Visitors to Antwerp can hear this whole story recounted with gusto by a guide, one of more than 50 volunteers trained by Father Rudi Mannaerts, an art historian and professor who is also pastor of one of the churches, to escort tourists through the five monumental churches.

The Cathedral of Our Lady is a special treat. During the long renovation of the Antwerp Museum of Fine Arts, altarpieces that once decorated the pillars of the nave are back on view in their original positions temporarily. Our guide confided his hope that the museum, scheduled to reopen in 2019, won’t want them back.

Some of these 16th-century altarpieces were rescued from the Iconoclasts in 1566. They depict Bible scenes cherished by the guilds that commissioned them — the Miracles of the Loaves, for example, is the central story in the altar sponsored by the Bakers Guild. Look up and you will spy tools of the baker’s craft frescoed in the ceiling.

At St. Andrew Church, our guide explained that a statue of St. Peter by Belgium’s greatest sculptor, Artus Quellinus, was returned after being seized by the French in the 1790s, in the second great calamity that befell Antwerp’s churches. Side by side with the Baroque paintings and sculptors, Father Mannaerts has added modern touches.

The ancient statue of the Virgin Mary, carried in procession with glorious robes from various points in her history, now wears a modern gown designed in 2000 by one of Antwerp’s leading fashion designers. A picture near the sacristy titled “What is The Truth?” — Pilate’s question to Jesus — shows heavenly light pooling on the floor in two spaces of a church littered with newspapers and television screens. On the wall above the painting hangs an old picture of St. Francis de Sales, patron of journalists, which was rescued recently from a dusty basement at St. Andrew’s.
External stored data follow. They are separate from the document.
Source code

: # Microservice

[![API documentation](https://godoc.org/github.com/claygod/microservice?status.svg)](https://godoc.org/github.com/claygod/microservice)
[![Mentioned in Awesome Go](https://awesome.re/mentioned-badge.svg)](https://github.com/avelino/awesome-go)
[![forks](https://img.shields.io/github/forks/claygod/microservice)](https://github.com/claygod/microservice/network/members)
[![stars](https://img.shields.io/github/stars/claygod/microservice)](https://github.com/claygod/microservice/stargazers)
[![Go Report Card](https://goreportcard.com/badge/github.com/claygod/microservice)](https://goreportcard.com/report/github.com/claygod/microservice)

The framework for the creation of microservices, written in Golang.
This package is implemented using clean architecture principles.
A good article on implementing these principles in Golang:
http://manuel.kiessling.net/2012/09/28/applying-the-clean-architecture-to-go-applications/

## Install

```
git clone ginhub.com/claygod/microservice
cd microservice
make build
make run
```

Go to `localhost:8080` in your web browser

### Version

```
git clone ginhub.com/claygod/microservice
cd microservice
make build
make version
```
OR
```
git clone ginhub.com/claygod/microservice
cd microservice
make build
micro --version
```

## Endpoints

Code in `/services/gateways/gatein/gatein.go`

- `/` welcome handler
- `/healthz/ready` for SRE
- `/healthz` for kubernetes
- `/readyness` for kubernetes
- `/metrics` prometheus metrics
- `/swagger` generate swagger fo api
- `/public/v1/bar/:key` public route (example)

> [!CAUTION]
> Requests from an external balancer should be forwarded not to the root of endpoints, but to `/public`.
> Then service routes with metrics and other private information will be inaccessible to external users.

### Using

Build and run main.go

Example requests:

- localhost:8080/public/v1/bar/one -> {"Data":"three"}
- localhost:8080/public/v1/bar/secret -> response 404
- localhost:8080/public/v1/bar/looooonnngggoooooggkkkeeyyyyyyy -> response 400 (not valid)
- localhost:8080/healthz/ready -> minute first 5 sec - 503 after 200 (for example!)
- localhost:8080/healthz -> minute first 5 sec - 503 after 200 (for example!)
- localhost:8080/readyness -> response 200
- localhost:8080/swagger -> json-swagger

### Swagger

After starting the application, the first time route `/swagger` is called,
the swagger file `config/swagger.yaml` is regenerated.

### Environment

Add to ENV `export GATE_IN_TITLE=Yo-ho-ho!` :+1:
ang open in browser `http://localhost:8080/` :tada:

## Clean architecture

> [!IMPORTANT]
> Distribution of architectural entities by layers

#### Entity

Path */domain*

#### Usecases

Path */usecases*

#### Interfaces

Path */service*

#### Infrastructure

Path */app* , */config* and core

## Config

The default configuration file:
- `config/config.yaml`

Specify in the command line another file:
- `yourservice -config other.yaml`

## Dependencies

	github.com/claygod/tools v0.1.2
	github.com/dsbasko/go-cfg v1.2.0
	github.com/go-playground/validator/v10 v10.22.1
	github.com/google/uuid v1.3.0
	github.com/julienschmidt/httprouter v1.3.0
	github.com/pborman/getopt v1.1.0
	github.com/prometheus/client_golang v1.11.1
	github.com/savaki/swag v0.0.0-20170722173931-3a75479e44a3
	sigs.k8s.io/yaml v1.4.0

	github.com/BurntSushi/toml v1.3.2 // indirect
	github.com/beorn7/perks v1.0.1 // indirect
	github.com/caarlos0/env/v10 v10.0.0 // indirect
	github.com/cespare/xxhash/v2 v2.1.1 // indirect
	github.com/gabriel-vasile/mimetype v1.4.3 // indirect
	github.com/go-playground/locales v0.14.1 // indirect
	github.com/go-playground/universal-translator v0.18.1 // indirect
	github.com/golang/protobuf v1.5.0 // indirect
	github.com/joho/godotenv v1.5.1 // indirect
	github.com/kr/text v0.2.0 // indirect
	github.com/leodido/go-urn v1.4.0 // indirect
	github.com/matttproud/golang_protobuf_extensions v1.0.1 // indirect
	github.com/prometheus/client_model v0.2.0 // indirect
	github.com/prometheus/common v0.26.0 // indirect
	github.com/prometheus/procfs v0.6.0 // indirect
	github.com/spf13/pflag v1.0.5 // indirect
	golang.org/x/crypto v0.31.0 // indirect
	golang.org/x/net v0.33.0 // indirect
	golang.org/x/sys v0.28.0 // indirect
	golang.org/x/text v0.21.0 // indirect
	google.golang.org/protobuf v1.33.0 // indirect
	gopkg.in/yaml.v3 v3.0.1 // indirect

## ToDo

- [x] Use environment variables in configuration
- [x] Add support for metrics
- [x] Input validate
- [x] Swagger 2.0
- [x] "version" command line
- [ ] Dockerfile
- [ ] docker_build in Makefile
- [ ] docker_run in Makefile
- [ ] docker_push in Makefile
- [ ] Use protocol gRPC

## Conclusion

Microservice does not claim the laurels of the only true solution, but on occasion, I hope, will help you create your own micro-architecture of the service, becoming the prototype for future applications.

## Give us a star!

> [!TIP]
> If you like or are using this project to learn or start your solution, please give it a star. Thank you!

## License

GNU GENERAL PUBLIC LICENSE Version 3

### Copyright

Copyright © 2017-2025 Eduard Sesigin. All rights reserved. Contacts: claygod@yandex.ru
A display along the left aisle of the church begins with an infant’s booties and proceeds at intervals through baby shoes, sneakers, skates, cleats, boots, and finally, to a wheelchair and a coffin. “What would you take with you on your last trip?” the exhibit asks.

Father Mannaerts considers himself just a “simple soldier on the battlefield” to combat secularization of churches by educating the general public and the faithful on the deeper message contained in the old art, while constantly bringing in contemporary art and life. He preaches in the local Antwerp dialect at the annual Pentecost Mass, just as the apostles spoke in everyone’s language at the first Pentecost.

Whether teaching at a high school, or at dances or on guided tours, Father Mannaerts said he always wears his clerical collar.

“I am always in uniform,” he said. “Churches must not become museums.”

Hamerman is a freelance writer from Reston.